BEGIN

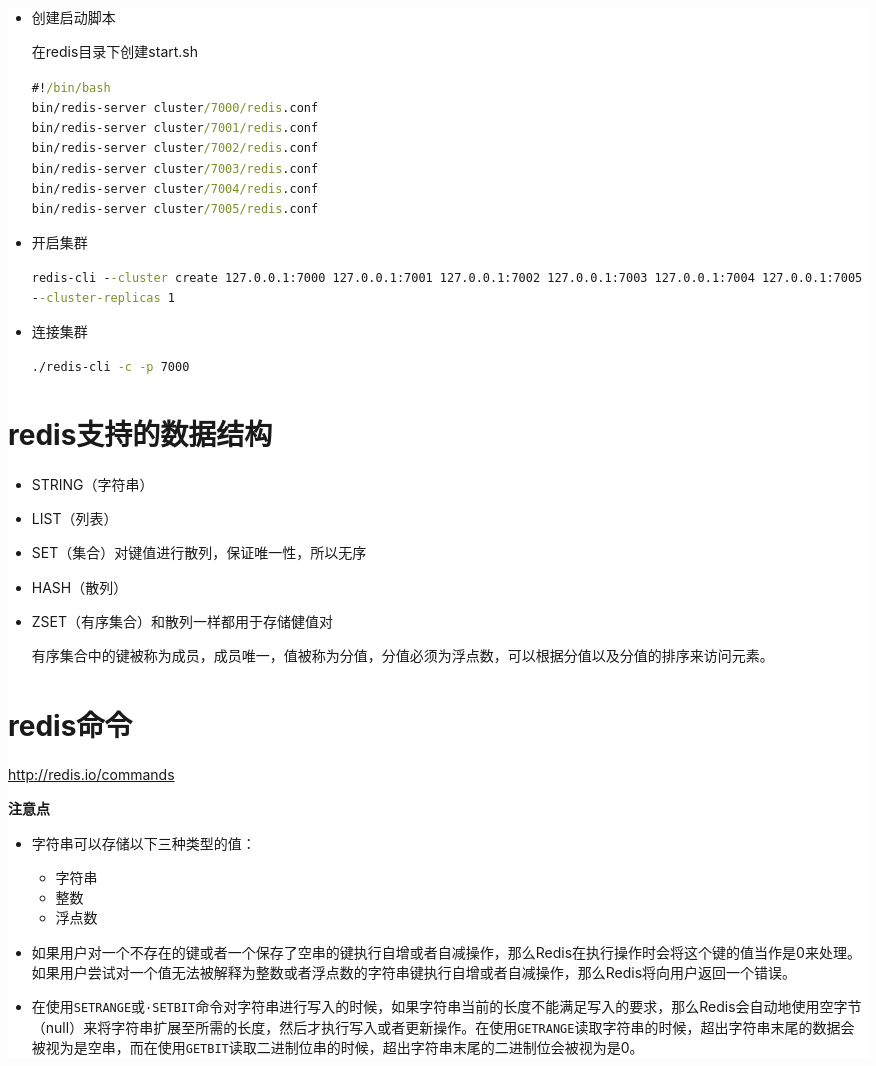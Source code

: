 * 创建启动脚本

  在redis目录下创建start.sh

  ```cmd
  #!/bin/bash
  bin/redis-server cluster/7000/redis.conf
  bin/redis-server cluster/7001/redis.conf
  bin/redis-server cluster/7002/redis.conf
  bin/redis-server cluster/7003/redis.conf
  bin/redis-server cluster/7004/redis.conf
  bin/redis-server cluster/7005/redis.conf
  ```

* 开启集群

  ```cmd
  redis-cli --cluster create 127.0.0.1:7000 127.0.0.1:7001 127.0.0.1:7002 127.0.0.1:7003 127.0.0.1:7004 127.0.0.1:7005 --cluster-replicas 1
  ```

* 连接集群

  ```cmd
  ./redis-cli -c -p 7000
  ```

# redis支持的数据结构

* STRING（字符串）

* LIST（列表）

* SET（集合）对键值进行散列，保证唯一性，所以无序

* HASH（散列）

* ZSET（有序集合）和散列一样都用于存储健值对

  有序集合中的键被称为成员，成员唯一，值被称为分值，分值必须为浮点数，可以根据分值以及分值的排序来访问元素。

# redis命令

http://redis.io/commands

**注意点**

* 字符串可以存储以下三种类型的值：
  * 字符串
  * 整数
  * 浮点数

* 如果用户对一个不存在的键或者一个保存了空串的键执行自增或者自减操作，那么Redis在执行操作时会将这个键的值当作是0来处理。如果用户尝试对一个值无法被解释为整数或者浮点数的字符串键执行自增或者自减操作，那么Redis将向用户返回一个错误。

* 在使用`SETRANGE`或`·SETBIT`命令对字符串进行写入的时候，如果字符串当前的长度不能满足写入的要求，那么Redis会自动地使用空字节（null）来将字符串扩展至所需的长度，然后才执行写入或者更新操作。在使用`GETRANGE`读取字符串的时候，超出字符串末尾的数据会被视为是空串，而在使用`GETBIT`读取二进制位串的时候，超出字符串末尾的二进制位会被视为是0。
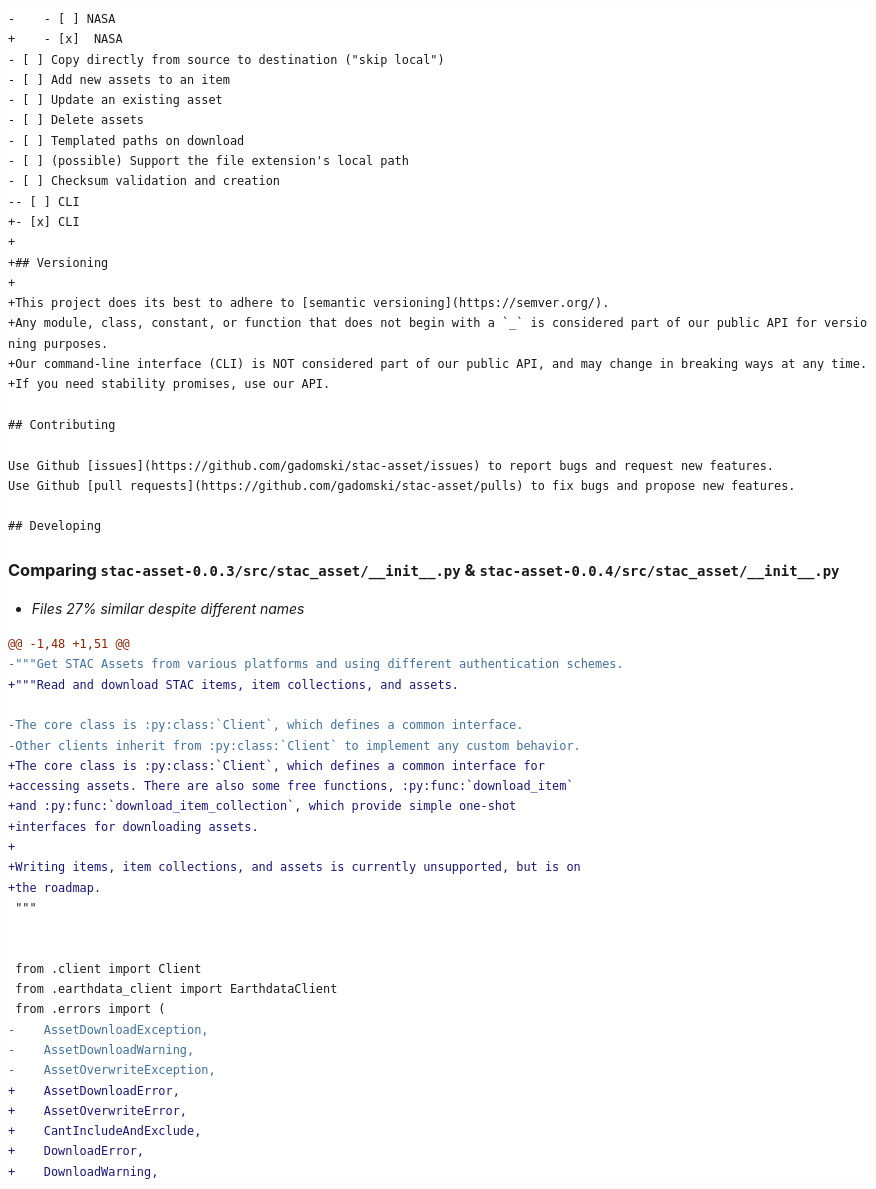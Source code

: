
  ```
-    - [ ] NASA
+    - [x]  NASA
 - [ ] Copy directly from source to destination ("skip local")
 - [ ] Add new assets to an item
 - [ ] Update an existing asset
 - [ ] Delete assets
 - [ ] Templated paths on download
 - [ ] (possible) Support the file extension's local path
 - [ ] Checksum validation and creation
-- [ ] CLI
+- [x] CLI
+
+## Versioning
+
+This project does its best to adhere to [semantic versioning](https://semver.org/).
+Any module, class, constant, or function that does not begin with a `_` is considered part of our public API for versioning purposes.
+Our command-line interface (CLI) is NOT considered part of our public API, and may change in breaking ways at any time.
+If you need stability promises, use our API.
 
 ## Contributing
 
 Use Github [issues](https://github.com/gadomski/stac-asset/issues) to report bugs and request new features.
 Use Github [pull requests](https://github.com/gadomski/stac-asset/pulls) to fix bugs and propose new features.
 
 ## Developing
```

### Comparing `stac-asset-0.0.3/src/stac_asset/__init__.py` & `stac-asset-0.0.4/src/stac_asset/__init__.py`

 * *Files 27% similar despite different names*

```diff
@@ -1,48 +1,51 @@
-"""Get STAC Assets from various platforms and using different authentication schemes.
+"""Read and download STAC items, item collections, and assets.
 
-The core class is :py:class:`Client`, which defines a common interface.
-Other clients inherit from :py:class:`Client` to implement any custom behavior.
+The core class is :py:class:`Client`, which defines a common interface for
+accessing assets. There are also some free functions, :py:func:`download_item`
+and :py:func:`download_item_collection`, which provide simple one-shot
+interfaces for downloading assets.
+
+Writing items, item collections, and assets is currently unsupported, but is on
+the roadmap.
 """
 
 
 from .client import Client
 from .earthdata_client import EarthdataClient
 from .errors import (
-    AssetDownloadException,
-    AssetDownloadWarning,
-    AssetOverwriteException,
+    AssetDownloadError,
+    AssetOverwriteError,
+    CantIncludeAndExclude,
+    DownloadError,
+    DownloadWarning,
```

END

TASK INSTRUCTIONS: One exact copy of the data is required, and it should hold no pictures.

TASK RESPONSE:
Source code

: * 创建启动脚本

  在redis目录下创建start.sh

  ```cmd
  #!/bin/bash
  bin/redis-server cluster/7000/redis.conf
  bin/redis-server cluster/7001/redis.conf
  bin/redis-server cluster/7002/redis.conf
  bin/redis-server cluster/7003/redis.conf
  bin/redis-server cluster/7004/redis.conf
  bin/redis-server cluster/7005/redis.conf
  ```

* 开启集群

  ```cmd
  redis-cli --cluster create 127.0.0.1:7000 127.0.0.1:7001 127.0.0.1:7002 127.0.0.1:7003 127.0.0.1:7004 127.0.0.1:7005 --cluster-replicas 1
  ```

* 连接集群

  ```cmd
  ./redis-cli -c -p 7000
  ```

# redis支持的数据结构

* STRING（字符串）

* LIST（列表）

* SET（集合）对键值进行散列，保证唯一性，所以无序

* HASH（散列）

* ZSET（有序集合）和散列一样都用于存储健值对

  有序集合中的键被称为成员，成员唯一，值被称为分值，分值必须为浮点数，可以根据分值以及分值的排序来访问元素。

# redis命令

http://redis.io/commands

**注意点**

* 字符串可以存储以下三种类型的值：
  * 字符串
  * 整数
  * 浮点数

* 如果用户对一个不存在的键或者一个保存了空串的键执行自增或者自减操作，那么Redis在执行操作时会将这个键的值当作是0来处理。如果用户尝试对一个值无法被解释为整数或者浮点数的字符串键执行自增或者自减操作，那么Redis将向用户返回一个错误。

* 在使用`SETRANGE`或`·SETBIT`命令对字符串进行写入的时候，如果字符串当前的长度不能满足写入的要求，那么Redis会自动地使用空字节（null）来将字符串扩展至所需的长度，然后才执行写入或者更新操作。在使用`GETRANGE`读取字符串的时候，超出字符串末尾的数据会被视为是空串，而在使用`GETBIT`读取二进制位串的时候，超出字符串末尾的二进制位会被视为是0。
Source code

:
  ```
-    - [ ] NASA
+    - [x]  NASA
 - [ ] Copy directly from source to destination ("skip local")
 - [ ] Add new assets to an item
 - [ ] Update an existing asset
 - [ ] Delete assets
 - [ ] Templated paths on download
 - [ ] (possible) Support the file extension's local path
 - [ ] Checksum validation and creation
-- [ ] CLI
+- [x] CLI
+
+## Versioning
+
+This project does its best to adhere to [semantic versioning](https://semver.org/).
+Any module, class, constant, or function that does not begin with a `_` is considered part of our public API for versioning purposes.
+Our command-line interface (CLI) is NOT considered part of our public API, and may change in breaking ways at any time.
+If you need stability promises, use our API.
 
 ## Contributing
 
 Use Github [issues](https://github.com/gadomski/stac-asset/issues) to report bugs and request new features.
 Use Github [pull requests](https://github.com/gadomski/stac-asset/pulls) to fix bugs and propose new features.
 
 ## Developing
```

### Comparing `stac-asset-0.0.3/src/stac_asset/__init__.py` & `stac-asset-0.0.4/src/stac_asset/__init__.py`

 * *Files 27% similar despite different names*

```diff
@@ -1,48 +1,51 @@
-"""Get STAC Assets from various platforms and using different authentication schemes.
+"""Read and download STAC items, item collections, and assets.
 
-The core class is :py:class:`Client`, which defines a common interface.
-Other clients inherit from :py:class:`Client` to implement any custom behavior.
+The core class is :py:class:`Client`, which defines a common interface for
+accessing assets. There are also some free functions, :py:func:`download_item`
+and :py:func:`download_item_collection`, which provide simple one-shot
+interfaces for downloading assets.
+
+Writing items, item collections, and assets is currently unsupported, but is on
+the roadmap.
 """
 
 
 from .client import Client
 from .earthdata_client import EarthdataClient
 from .errors import (
-    AssetDownloadException,
-    AssetDownloadWarning,
-    AssetOverwriteException,
+    AssetDownloadError,
+    AssetOverwriteError,
+    CantIncludeAndExclude,
+    DownloadError,
+    DownloadWarning,
```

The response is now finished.